I want to build a value based search algorithm. What this means is that once I'm given a list of words I would like to search for entries on the database using those words. However depending on what column/property those words match, I want to alter the value of results returned.
Here is a lazy algorithm that achieves that but is very slow.
//search only active entries
var query = (from a in db.Jobs where a.StatusId == 7 select a);
List<SearchResult> baseResult = new List<SearchResult>();
foreach (var item in search)
{
//if the company title is matched, results are worth 5 points
var companyMatches = (from a in query where a.Company.Name.ToLower().Contains(item.ToLower()) select new SearchResult() { ID = a.ID, Value = 5 });
//if the title is matched results are worth 3 points
var titleMatches = (from a in query where a.Title.ToLower().Contains(item.ToLower()) select new SearchResult() { ID = a.ID, Value = 3 });
//if text within the body is matched results are worth 2 points
var bodyMatches = (from a in query where a.FullDescription.ToLower().Contains(item.ToLower()) select new SearchResult() { ID = a.ID, Value = 2 });
//all results are then added
baseResult = baseResult.Concat(companyMatches.Concat(titleMatches).Concat(bodyMatches)).ToList();
}
// the value gained for each entry is then added and sorted by highest to lowest
List<SearchResult> result = baseResult.GroupBy(x => x.ID).Select(p => new SearchResult() { ID = p.First().ID, Value = p.Sum(i => i.Value) }).OrderByDescending(a => a.Value).ToList<SearchResult>();
//the query for the complete result set is built based on the sorted id value of result
query = (from id in result join jbs in db.Jobs on id.ID equals jbs.ID select jbs).AsQueryable();
I'm looking for ways to optimize this. I am new to LINQ query so I was hoping I could get some help. If there is away I can create the LINQ query that achieves all of this in one go instead of checking for company name and then title and the body text and bringing it all together and creating a sorted list and running it again against the database to get full listing it would be great.

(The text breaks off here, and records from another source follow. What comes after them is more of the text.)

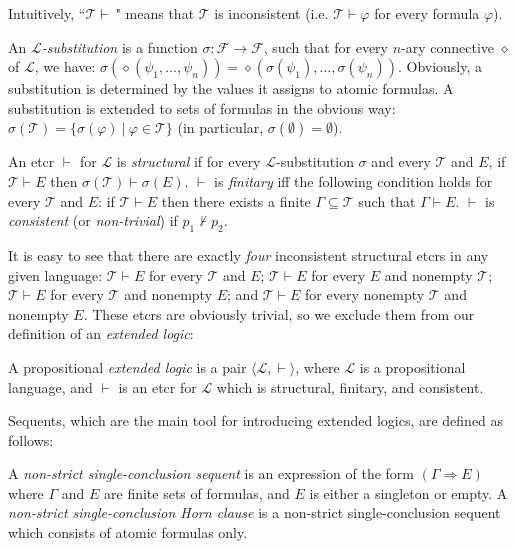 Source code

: \documentclass{LMCS}
\theoremstyle{remark}
\newcommand{\lp}{\mathcal{L}}
\newcommand{\T}{\mathcal{T}}
\newcommand{\F}{\mathcal{F}}
\newcommand{\dd}{\diamond}
\newcommand{\psitil}{\psi_1 \til \psi_n}
\newcommand{\Ra}{\Rightarrow}
\newcommand{\g}{\Gamma}
\newcommand{\vd}{\vdash}
\newcommand{\st}{{\ |\ }}   \newcommand{\til}{,\dots,}
\newcommand{\tup}[1]{\langle #1 \rangle}
\newcommand{\fe}{\varphi}
\newcommand{\suq}{\subseteq}
\begin{document}
\noindent Intuitively, ``$\T \vd\ $" means that $\T$ is inconsistent 
(i.e. $\T \vd \fe$ for every formula $\fe$). 

\begin{defi}
\label{substitution}
An {\em $\lp$-substitution} is a function $\sigma : {\F} \to {\F}$, 
such that for every $n$-ary connective $\dd$ of $\lp$, we have:
$\sigma(\dd(\psitil))=\dd(\sigma(\psi_1) \til \sigma(\psi_n))$.
Obviously, a substitution is determined by the values it assigns to atomic formulas.
A substitution is extended to sets of formulas in the obvious way:
 $\sigma(\T)=\{\sigma(\fe)\st \fe\in\T\}$
(in particular, $\sigma(\emptyset)=\emptyset$).
\end{defi}

\begin{defi}
\label{etcr properties}
An etcr $\vd$ for $\lp$ is {\it structural} 
if for every $\lp$-substitution $\sigma$ and every $\T$ and $E$, if
$\T\vd E$ then $\sigma(\T) \vd \sigma(E)$.
$\vd$ is {\em finitary} iff the following condition
holds for every $\T$ and $E$:
if $\T \vd E$ then there exists a
finite $\g \suq \T$ such that
$\g \vd E$.
$\vd$ is {\em consistent} (or {\em non-trivial})
if $p_1\not\vd p_2$.
\end{defi}

It is easy to see that 
there are exactly {\em four} inconsistent structural etcrs 
in any given language: $\T\vd E$ for every $\T$ and $E$;
$\T\vd E$ for every $E$ and nonempty $\T$;
$\T\vd E$ for every $\T$ and nonempty $E$;
and $\T\vd E$ for every nonempty $\T$ and nonempty $E$.
These etcrs are obviously trivial, so we exclude them from
our definition of an {\em extended logic}:

\begin{defi}
\label{elogic}
A propositional {\it extended logic} is a pair $\tup{\lp,\vd}$,
where $\lp$ is a propositional language, and $\vd$ is
an etcr for $\lp$ which is structural, finitary, and consistent. 
\end{defi}

Sequents, which are the main tool for introducing extended logics, are defined as follows:

\begin{defi} 
A {\em non-strict single-conclusion sequent} is an expression of the form $(\g\Ra E)$ where
$\g$ and $E$ are finite sets of formulas, and $E$ is either a singleton or empty.  
A {\em non-strict single-conclusion Horn clause} is 
a non-strict single-conclusion sequent which consists of atomic formulas only.
\end{defi}
\end{document}
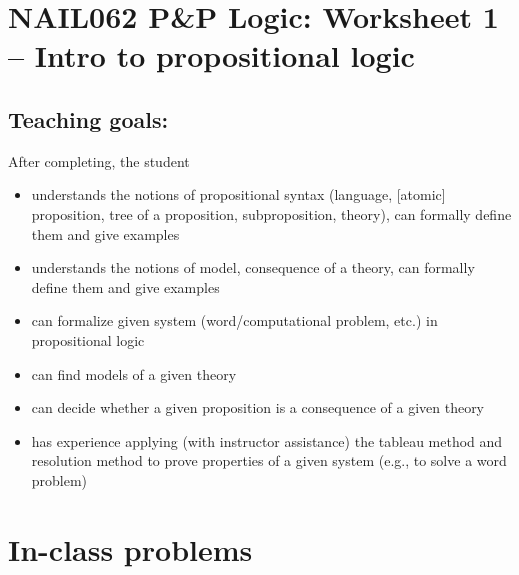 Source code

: \section*{NAIL062 P\&P Logic: Worksheet 1 -- Intro to propositional logic}

\subsection*{Teaching goals:} After completing, the student

    \begin{itemize}\setlength{\itemsep}{0pt}
        \item understands the notions of propositional syntax (language, [atomic] proposition, tree of a proposition, subproposition, theory), can formally define them and give examples
        \item understands the notions of model, consequence of a theory, can formally define them and give examples
        \item can formalize given system (word/computational problem, etc.) in propositional logic
        \item can find models of a given theory
        \item can decide whether a given proposition is a consequence of a given theory
        \item has experience applying (with instructor assistance) the tableau method and resolution method to prove properties of a given system (e.g., to solve a word problem)
    \end{itemize}


\section*{In-class problems}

It's best if I study the problem first. My previous answer was optimizing the wrong thing. The primary problem here is going over the results list multiple times. We can change that:
foreach (var a in query)
{
foreach (var item in search)
{
itemLower = item.ToLower();
int val = 0;
if (a.Company.Name.ToLower.Contains(itemLower))
baseResult.Add(new SearchResult { ID = a.ID, Value = 5});
if (a.Title.ToLower.Contains(itemLower))
baseResult.Add(new SearchResult { ID = a.ID, Value = 3});
if (a.FullDescription.ToLower().Contains(itemLower))
baseResult.Add(new SearchResult { ID = a.ID, Value = 2});
}
}
After that, you have your base result and you can continue with your processing.
That reduces it to a single query rather than three queries for each search item.
I wasn't sure if you wanted unique items in your baseResult, or if there was some reason you allowed duplicates and then used the sum of the values to order them. If you want unique items, you could make baseResult a Dictionary, with the ID as the key.
Edit after comment
You could reduce the number of items in the list by doing:
int val = 0;
if (a.Company.Name.ToLower.Contains(itemLower))
val += 5;
if (a.Title.ToLower.Contains(itemLower))
val += 3;
if (a.FullDescription.ToLower().Contains(itemLower))
val += 2;
if (val > 0)
{
baseResult.Add(new SearchResult { ID = a.ID, Value = val });
}
That won't eliminate duplicates altogether, though, because the company name could match one search term, and the title might match another search term. But it would reduce the list somewhat.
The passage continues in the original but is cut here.